La sede del sindacato metalmeccanici di San Paolo è la culla della storia politica dell’ex tornitore che ha perso un dito sotto una pressa, poi ha sfidato la dittatura da leader operaio e molti anni dopo è diventato presidente del suo Paese.
È circondata da militanti con le bandiere rosse, oltre che giornalisti e fotografi. Sono poche migliaia i fedelissimi, non il cordone umano che potrebbe proteggerlo dalla «giustizia ingiusta e serva delle élites», come nella narrativa di parte di questa lunga vicenda giudiziaria. Non le decine di milioni di brasiliani che lo hanno votato in cinque occasioni. Ma in qualche modo la scenografia ottiene il suo scopo: a fronte di una persecuzione c’è un martire rinchiuso in un luogo simbolico di lotta.
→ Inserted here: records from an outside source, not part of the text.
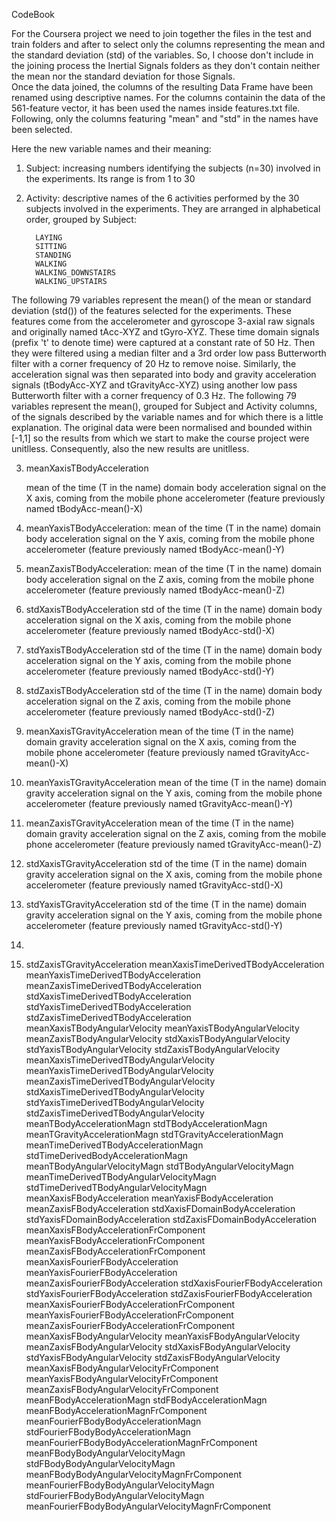 CodeBook

For the Coursera project we need to join together the files in the test and train folders and after to select only the columns representing the mean and the standard deviation (std) of the variables. So, I choose don't include in the joining process the Inertial Signals folders as they don't contain neither the mean nor the standard deviation for those Signals.  
Once the data joined, the columns of the resulting Data Frame have been renamed using descriptive names. For the columns containin the data of the 561-feature vector, it has been used the names inside features.txt file. Following, only the columns featuring "mean" and "std" in the names have been selected.


Here the new variable names and their meaning:

1. Subject: increasing numbers identifying the subjects (n=30) involved in the experiments. Its range is from 1 to 30

2. Activity: descriptive names of the 6 activities performed by the 30 subjects involved in the experiments. 
	     They are arranged in alphabetical order, grouped by Subject:

	     LAYING
	     SITTING
	     STANDING
	     WALKING
	     WALKING_DOWNSTAIRS
	     WALKING_UPSTAIRS
	     
The following 79 variables represent the mean() of the mean or standard deviation (std()) of the features selected for the experiments. These features come from the accelerometer and gyroscope 3-axial raw signals and originally named tAcc-XYZ and tGyro-XYZ. These time domain signals (prefix 't' to denote time) were captured at a constant rate of 50 Hz. Then they were filtered using a median filter and a 3rd order low pass Butterworth filter with a corner frequency of 20 Hz to remove noise. Similarly, the acceleration signal was then separated into body and gravity acceleration signals (tBodyAcc-XYZ and tGravityAcc-XYZ) using another low pass Butterworth filter with a corner frequency of 0.3 Hz. 
The following 79 variables represent the mean(), grouped for Subject and Activity columns, of the signals described by the variable names and for which there is a little explanation.
The original data were been normalised and bounded within [-1,1] so the results from which we start to make the course project were unitlless. Consequently, also the new results are unitlless.

3. meanXaxisTBodyAcceleration

 	mean of the time (T in the name) domain body acceleration signal on the X axis, coming from the mobile phone 	        accelerometer (feature previously named tBodyAcc-mean()-X)   

4. meanYaxisTBodyAcceleration:
	mean of the time (T in the name) domain body acceleration signal on the Y axis, coming from the mobile phone 	        accelerometer (feature previously named tBodyAcc-mean()-Y)

5. meanZaxisTBodyAcceleration:
	mean of the time (T in the name) domain body acceleration signal on the Z axis, coming from the mobile phone 	        accelerometer (feature previously named tBodyAcc-mean()-Z)

6. stdXaxisTBodyAcceleration
	std of the time (T in the name) domain body acceleration signal on the X axis, coming from the mobile phone 	        accelerometer (feature previously named tBodyAcc-std()-X)

7. stdYaxisTBodyAcceleration
	std of the time (T in the name) domain body acceleration signal on the Y axis, coming from the mobile phone 	        accelerometer (feature previously named tBodyAcc-std()-Y)

8. stdZaxisTBodyAcceleration
	std of the time (T in the name) domain body acceleration signal on the Z axis, coming from the mobile phone 	        accelerometer (feature previously named tBodyAcc-std()-Z)

9. meanXaxisTGravityAcceleration
	mean of the time (T in the name) domain gravity acceleration signal on the X axis, coming from the mobile 		phone accelerometer (feature previously named tGravityAcc-mean()-X)

10. meanYaxisTGravityAcceleration
	mean of the time (T in the name) domain gravity acceleration signal on the Y axis, coming from the mobile 		phone accelerometer (feature previously named tGravityAcc-mean()-Y)

11. meanZaxisTGravityAcceleration
	mean of the time (T in the name) domain gravity acceleration signal on the Z axis, coming from the mobile 		phone accelerometer (feature previously named tGravityAcc-mean()-Z)

12. stdXaxisTGravityAcceleration
	std of the time (T in the name) domain gravity acceleration signal on the X axis, coming from the mobile phone         accelerometer (feature previously named tGravityAcc-std()-X)
      
13. stdYaxisTGravityAcceleration
	std of the time (T in the name) domain gravity acceleration signal on the Y axis, coming from the mobile phone         accelerometer (feature previously named tGravityAcc-std()-Y)

3. 

14. stdZaxisTGravityAcceleration
       meanXaxisTimeDerivedTBodyAcceleration
meanYaxisTimeDerivedTBodyAcceleration
meanZaxisTimeDerivedTBodyAcceleration
stdXaxisTimeDerivedTBodyAcceleration
stdYaxisTimeDerivedTBodyAcceleration
stdZaxisTimeDerivedTBodyAcceleration
meanXaxisTBodyAngularVelocity
meanYaxisTBodyAngularVelocity
meanZaxisTBodyAngularVelocity
stdXaxisTBodyAngularVelocity
stdYaxisTBodyAngularVelocity
stdZaxisTBodyAngularVelocity
meanXaxisTimeDerivedTBodyAngularVelocity
meanYaxisTimeDerivedTBodyAngularVelocity
meanZaxisTimeDerivedTBodyAngularVelocity
stdXaxisTimeDerivedTBodyAngularVelocity
stdYaxisTimeDerivedTBodyAngularVelocity
stdZaxisTimeDerivedTBodyAngularVelocity
meanTBodyAccelerationMagn
stdTBodyAccelerationMagn
meanTGravityAccelerationMagn
stdTGravityAccelerationMagn
meanTimeDerivedTBodyAccelerationMagn
stdTimeDerivedBodyAccelerationMagn
meanTBodyAngularVelocityMagn
stdTBodyAngularVelocityMagn
meanTimeDerivedTBodyAngularVelocityMagn
stdTimeDerivedTBodyAngularVelocityMagn
meanXaxisFBodyAcceleration
meanYaxisFBodyAcceleration
meanZaxisFBodyAcceleration
stdXaxisFDomainBodyAcceleration
stdYaxisFDomainBodyAcceleration
stdZaxisFDomainBodyAcceleration
meanXaxisFBodyAccelerationFrComponent
meanYaxisFBodyAccelerationFrComponent
meanZaxisFBodyAccelerationFrComponent
meanXaxisFourierFBodyAcceleration
meanYaxisFourierFBodyAcceleration
meanZaxisFourierFBodyAcceleration
stdXaxisFourierFBodyAcceleration
stdYaxisFourierFBodyAcceleration
stdZaxisFourierFBodyAcceleration
meanXaxisFourierFBodyAccelerationFrComponent
meanYaxisFourierFBodyAccelerationFrComponent
meanZaxisFourierFBodyAccelerationFrComponent
meanXaxisFBodyAngularVelocity
meanYaxisFBodyAngularVelocity
meanZaxisFBodyAngularVelocity
stdXaxisFBodyAngularVelocity
stdYaxisFBodyAngularVelocity
stdZaxisFBodyAngularVelocity
meanXaxisFBodyAngularVelocityFrComponent
meanYaxisFBodyAngularVelocityFrComponent
meanZaxisFBodyAngularVelocityFrComponent
meanFBodyAccelerationMagn
stdFBodyAccelerationMagn
meanFBodyAccelerationMagnFrComponent
meanFourierFBodyBodyAccelerationMagn
stdFourierFBodyBodyAccelerationMagn
meanFourierFBodyBodyAccelerationMagnFrComponent
meanFBodyBodyAngularVelocityMagn
stdFBodyBodyAngularVelocityMagn
meanFBodyBodyAngularVelocityMagnFrComponent
meanFourierFBodyBodyAngularVelocityMagn
stdFourierFBodyBodyAngularVelocityMagn 
meanFourierFBodyBodyAngularVelocityMagnFrComponent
Lula dunque non si è consegnato spontaneamente entro le 17 ore locali di ieri (le 22 in Italia), come il giudice Sergio Moro gli aveva suggerito. Avrebbe dovuto presentarsi a Curitiba, sede dell’inchiesta giudiziaria che l’ha travolto, e in cambio ottenere un trattamento di favore.
Niente manette e telecamere, e come cella una specie di ufficio al quarto piano della sede della Polizia federale: 15 metri quadrati, con bagno privato, letto e un tavolo di lavoro. Era un dormitorio per agenti in trasferta, non ci sono sbarre: il giudice Moro ha ammesso l’eccezione in considerazione del ruolo svolto in passato dal leader brasiliano e chiesto alla polizia di preparare una stanza speciale.
Lula prigioniero avrà diritto a due ore d’aria al giorno e una visita di familiari e amici per settimana. Nessun contatto con gli altri detenuti, come il suo ex ministro dell’Economia, Antonio Palocci, o il costruttore che gli aveva regalato il famoso attico al mare, Leo Pinheiro. La pena da scontare è lunga, 12 anni e un mese, anche se sulla durata effettiva della detenzione di Lula fioccano previsioni di ogni tipo. Anche poche settimane, sostiene qualcuno, conoscendo i meandri del sistema giudiziario brasiliano.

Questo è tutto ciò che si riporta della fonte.